The invention relates to the technical field of information processing, in particular to a big data analysis system and a big data analysis method which are low in complexity, fast in computation speed and high in search efficiency. The big data analysis system is characterized in that a data analysis and extraction module used for completing key information extraction, a data preprocessing module used for preprocessing key information, a network construction module used for abstracting the preprocessed data into a network graph model, an operation discovery module used for partitioning the network graph model and performing further analysis operation, and a result output module used for outputting a discovery module are arranged. Compared with the prior art, the big data analysis system and the big data analysis method have the remarkable advantages that the classification, the defining and the output of a certain potential group can be completed by rapidly processing communication data among individuals; the processing speed is fast, the analysis efficiency is high, and the like.

Description

Large data analysis system and method
Technical field:
The present invention relates to technical field of information processing, specifically a kind of complexity be low, computing velocity is fast, large data analysis system that search efficiency is high and method.
Background technology:
Large data technique or claim flood tide data, refers to involved data quantity huge to cannot by current main software instrument, reaches to draw, manage, process and arranges and become the more positive object information of help enterprise management decision-making within the rational time.The strategic importance of large data counts does not lie in grasps huge data message, and be to carry out specialized process to these containing significant data, in other words, if large data are compared to a kind of industry, the key that so this industry realizes profit is to improve " working ability " to data, realizes increment by process data.

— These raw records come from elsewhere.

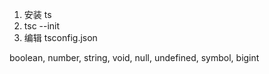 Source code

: 1. 安装 ts
2. tsc --init
3. 编辑 tsconfig.json


<!-- 原始类型 -->
boolean, number, string, void, null, undefined, symbol, bigint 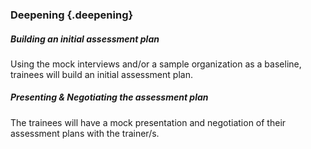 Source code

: ### Deepening {.deepening}

##### Building an initial assessment plan

Using the mock interviews and/or a sample organization as a baseline, trainees will build an initial assessment plan.

##### Presenting & Negotiating the assessment plan

The trainees will have a mock presentation and negotiation of their assessment plans with the trainer/s.
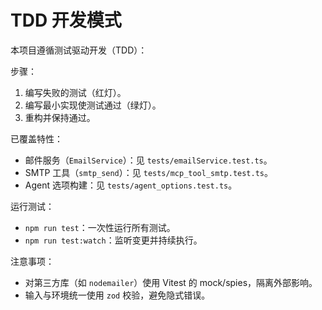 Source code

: # TDD 开发模式

本项目遵循测试驱动开发（TDD）：

步骤：
1. 编写失败的测试（红灯）。
2. 编写最小实现使测试通过（绿灯）。
3. 重构并保持通过。

已覆盖特性：
- 邮件服务（`EmailService`）：见 `tests/emailService.test.ts`。
- SMTP 工具（`smtp_send`）：见 `tests/mcp_tool_smtp.test.ts`。
- Agent 选项构建：见 `tests/agent_options.test.ts`。

运行测试：
- `npm run test`：一次性运行所有测试。
- `npm run test:watch`：监听变更并持续执行。

注意事项：
- 对第三方库（如 `nodemailer`）使用 Vitest 的 mock/spies，隔离外部影响。
- 输入与环境统一使用 `zod` 校验，避免隐式错误。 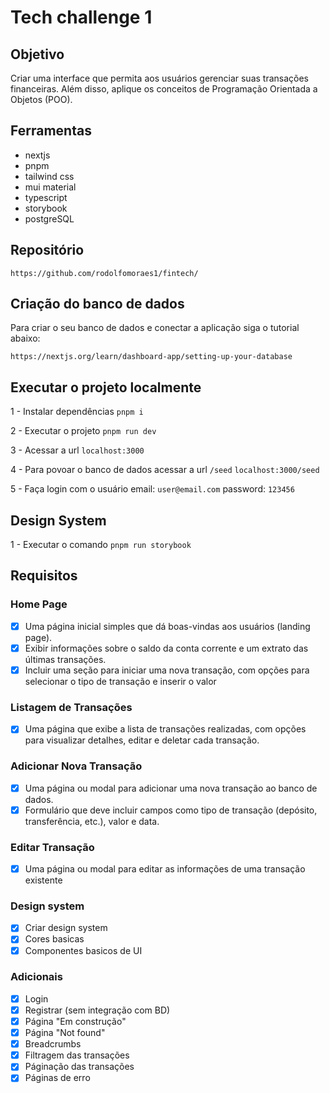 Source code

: # Tech challenge 1

## Objetivo

Criar uma interface que permita aos usuários gerenciar suas transações financeiras.
Além disso, aplique os conceitos de Programação Orientada a Objetos (POO).

## Ferramentas

- nextjs
- pnpm
- tailwind css
- mui material
- typescript
- storybook
- postgreSQL

## Repositório

`https://github.com/rodolfomoraes1/fintech/`

## Criação do banco de dados

Para criar o seu banco de dados e conectar a aplicação siga o tutorial abaixo:

`https://nextjs.org/learn/dashboard-app/setting-up-your-database`

## Executar o projeto localmente

1 - Instalar dependências
`pnpm i`

2 - Executar o projeto
`pnpm run dev`

3 - Acessar a url
`localhost:3000`

4 - Para povoar o banco de dados acessar a url `/seed`
`localhost:3000/seed`

5 - Faça login com o usuário
email: `user@email.com`
password: `123456`

## Design System

1 - Executar o comando
`pnpm run storybook`

## Requisitos

### Home Page

- [x] Uma página inicial simples que dá boas-vindas aos usuários (landing page).
- [x] Exibir informações sobre o saldo da conta corrente e um extrato das últimas transações.
- [x] Incluir uma seção para iniciar uma nova transação, com opções para selecionar o tipo de transação e inserir o valor

### Listagem de Transações

- [x] Uma página que exibe a lista de transações realizadas, com opções para visualizar detalhes, editar e deletar cada transação.

### Adicionar Nova Transação

- [x] Uma página ou modal para adicionar uma nova transação ao banco de dados.
- [x] Formulário que deve incluir campos como tipo de transação (depósito,
      transferência, etc.), valor e data.

### Editar Transação

- [x] Uma página ou modal para editar as informações de uma transação existente

### Design system

- [x] Criar design system
- [x] Cores basicas
- [x] Componentes basicos de UI

### Adicionais

- [x] Login
- [x] Registrar (sem integração com BD)
- [x] Página "Em construção"
- [x] Página "Not found"
- [x] Breadcrumbs
- [x] Filtragem das transações
- [x] Páginação das transações
- [x] Páginas de erro
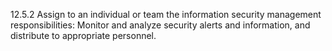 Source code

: 12.5.2 Assign to an individual or team the information security management responsibilities: Monitor and analyze security alerts and information, and distribute to appropriate personnel.  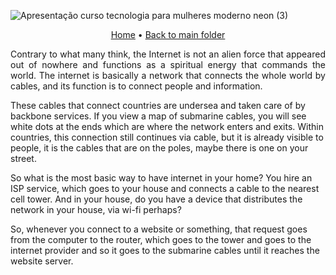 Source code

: ![Apresentação curso tecnologia para mulheres moderno neon (3)](https://user-images.githubusercontent.com/108016103/182223411-79a38391-0921-460a-be47-bf9c5852e3d9.png)
<p align="center">
 <a href="https://github.com/ahristudies/WebDevelopmentBootcamp">Home</a> •
 <a href="https://github.com/ahristudies/WebDevelopmentBootcamp/tree/main/Fundamentals">Back to main folder</a>
</p>

<p align="justify">
 Contrary to what many think, the Internet is not an alien force that appeared out of nowhere and functions as a spiritual energy that commands the world. The internet is basically a network that connects the whole world by cables, and its function is to connect people and information.

These cables that connect countries are undersea and taken care of by backbone services. If you view a map of submarine cables, you will see white dots at the ends which are where the network enters and exits. Within countries, this connection still continues via cable, but it is already visible to people, it is the cables that are on the poles, maybe there is one on your street.

So what is the most basic way to have internet in your home? You hire an ISP service, which goes to your house and connects a cable to the nearest cell tower. And in your house, do you have a device that distributes the network in your house, via wi-fi perhaps?

So, whenever you connect to a website or something, that request goes from the computer to the router, which goes to the tower and goes to the internet provider and so it goes to the submarine cables until it reaches the website server.
</p>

How from a large amount of, incomplete, noisy, fuzzy, random extracting data lie in wherein, ignorant in advance but process that the is information of potentially useful sometimes is called as data mining, obviously, the key of large data technique during data mining.
Summary of the invention:
The present invention is directed to the shortcoming and defect existed in prior art, propose a kind of complexity is low, computing velocity is fast, search efficiency is high large data analysis system and method.
The present invention is reached by following measures:
A kind of large data analysis system, is characterized in that being provided with the data analysis for completing key message extraction and extraction module; For carrying out pretreated data preprocessing module to key message; For by pretreated data abstraction being the network struction module of network graphics drawing; For carrying out network graphics drawing dividing and the computing discovery module of further analytic operation; For exporting the result output module finding result.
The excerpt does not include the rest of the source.